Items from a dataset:
---
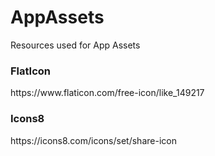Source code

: # AppAssets
Resources used for App Assets

<h3>FlatIcon </h3>
https://www.flaticon.com/free-icon/like_149217 <br />

<h3>Icons8 </h3>
https://icons8.com/icons/set/share-icon <br />
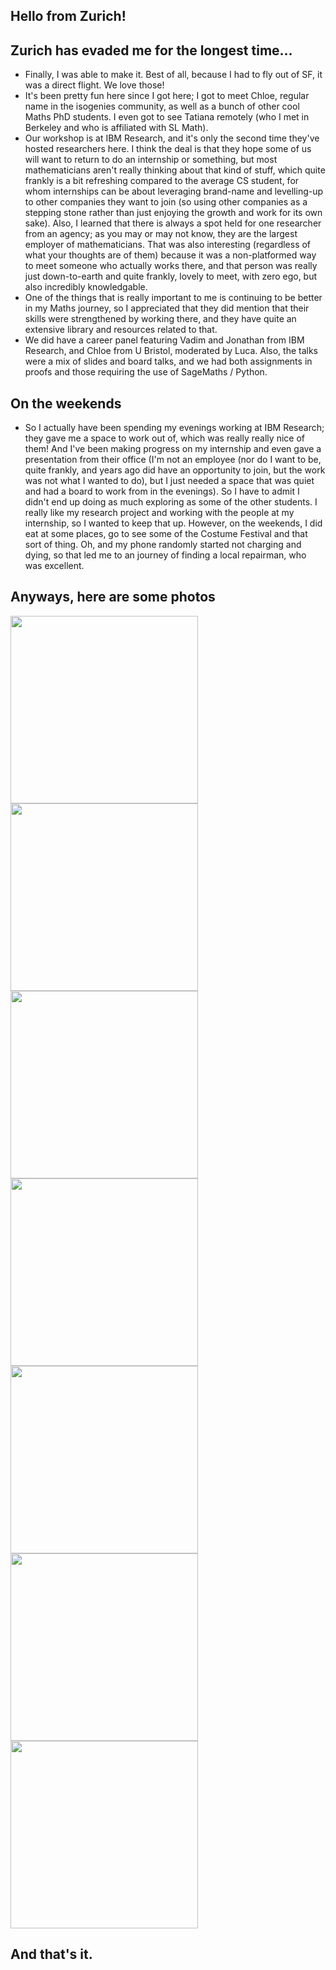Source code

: ## Hello from Zurich!

## Zurich has evaded me for the longest time...
- Finally, I was able to make it. Best of all, because I had to fly out of SF, it was a direct flight. We love those!
- It's been pretty fun here since I got here; I got to meet Chloe, regular name in the isogenies community, as well
as a bunch of other cool Maths PhD students. I even got to see Tatiana remotely (who I met in Berkeley and who is
affiliated with SL Math).
- Our workshop is at IBM Research, and it's only the second time they've hosted researchers here. I think the deal is
that they hope some of us will want to return to do an internship or something, but most mathematicians aren't really
thinking about that kind of stuff, which quite frankly is a bit refreshing compared to the average CS student, for whom internships can be about leveraging brand-name and levelling-up to other companies they want to join (so using
other companies as a stepping stone rather than just enjoying the growth and work for its own sake).
Also, I learned that there is always a spot held for one researcher from an agency; as you may or may not know, they
are the largest employer of mathematicians. That was also interesting (regardless of what your thoughts are of them)
because it was a non-platformed way to meet someone who actually works there, and that person was really just
down-to-earth and quite frankly, lovely to meet, with zero ego, but also incredibly knowledgable.
- One of the things that is really important to me is continuing to be better in my Maths journey, so I appreciated
that they did mention that their skills were strengthened by working there, and they have quite an extensive
library and resources related to that.
- We did have a career panel featuring Vadim and Jonathan from IBM Research, and Chloe from U Bristol, moderated
by Luca. Also, the talks were a mix of slides and board talks, and we had both assignments in proofs and those
requiring the use of SageMaths / Python.

## On the weekends
- So I actually have been spending my evenings working at IBM Research; they gave me a space to work out of, which
was really really nice of them! And I've been making progress on my internship and even gave a presentation
from their office (I'm not an employee (nor do I want to be, quite frankly, and years ago did have an opportunity to join, but the work was not what I wanted to do), but I just needed a space that was quiet and had a board to work from
in the evenings). So I have to admit I didn't end up doing as much exploring as some of the other students.
I really like my research project and working with the people at my internship, so I wanted to keep that up.
However, on the weekends, I did eat at some places, go to see some of the Costume Festival and that sort of thing.
Oh, and my phone randomly started not charging and dying, so that led me to an journey of finding a local
repairman, who was excellent.

## Anyways, here are some photos

<img src="/images1/slmath24/slmath241.png" width="300">

<img src="/images1/slmath24/slmath242.png" width="300">

<img src="/images1/slmath24/slmath243.png" width="300">

<img src="/images1/slmath24/slmath244.png" width="300">

<img src="/images1/slmath24/slmath245.png" width="300">

<img src="/images1/slmath24/slmath246.png" width="300">

<img src="/images1/slmath24/slmath247.png" width="300">

## And that's it.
---
• **EXERCISE GOAL**:
Write out the records above exactly as they stand, leaving out every picture.

• **PROBLEM SOLUTION**:
Source code

: # AppAssets
Resources used for App Assets

<h3>FlatIcon </h3>
https://www.flaticon.com/free-icon/like_149217 <br />

<h3>Icons8 </h3>
https://icons8.com/icons/set/share-icon <br />
Source code

: ## Hello from Zurich!

## Zurich has evaded me for the longest time...
- Finally, I was able to make it. Best of all, because I had to fly out of SF, it was a direct flight. We love those!
- It's been pretty fun here since I got here; I got to meet Chloe, regular name in the isogenies community, as well
as a bunch of other cool Maths PhD students. I even got to see Tatiana remotely (who I met in Berkeley and who is
affiliated with SL Math).
- Our workshop is at IBM Research, and it's only the second time they've hosted researchers here. I think the deal is
that they hope some of us will want to return to do an internship or something, but most mathematicians aren't really
thinking about that kind of stuff, which quite frankly is a bit refreshing compared to the average CS student, for whom internships can be about leveraging brand-name and levelling-up to other companies they want to join (so using
other companies as a stepping stone rather than just enjoying the growth and work for its own sake).
Also, I learned that there is always a spot held for one researcher from an agency; as you may or may not know, they
are the largest employer of mathematicians. That was also interesting (regardless of what your thoughts are of them)
because it was a non-platformed way to meet someone who actually works there, and that person was really just
down-to-earth and quite frankly, lovely to meet, with zero ego, but also incredibly knowledgable.
- One of the things that is really important to me is continuing to be better in my Maths journey, so I appreciated
that they did mention that their skills were strengthened by working there, and they have quite an extensive
library and resources related to that.
- We did have a career panel featuring Vadim and Jonathan from IBM Research, and Chloe from U Bristol, moderated
by Luca. Also, the talks were a mix of slides and board talks, and we had both assignments in proofs and those
requiring the use of SageMaths / Python.

## On the weekends
- So I actually have been spending my evenings working at IBM Research; they gave me a space to work out of, which
was really really nice of them! And I've been making progress on my internship and even gave a presentation
from their office (I'm not an employee (nor do I want to be, quite frankly, and years ago did have an opportunity to join, but the work was not what I wanted to do), but I just needed a space that was quiet and had a board to work from
in the evenings). So I have to admit I didn't end up doing as much exploring as some of the other students.
I really like my research project and working with the people at my internship, so I wanted to keep that up.
However, on the weekends, I did eat at some places, go to see some of the Costume Festival and that sort of thing.
Oh, and my phone randomly started not charging and dying, so that led me to an journey of finding a local
repairman, who was excellent.

## Anyways, here are some photos

<img src="/images1/slmath24/slmath241.png" width="300">

<img src="/images1/slmath24/slmath242.png" width="300">

<img src="/images1/slmath24/slmath243.png" width="300">

<img src="/images1/slmath24/slmath244.png" width="300">

<img src="/images1/slmath24/slmath245.png" width="300">

<img src="/images1/slmath24/slmath246.png" width="300">

<img src="/images1/slmath24/slmath247.png" width="300">

## And that's it.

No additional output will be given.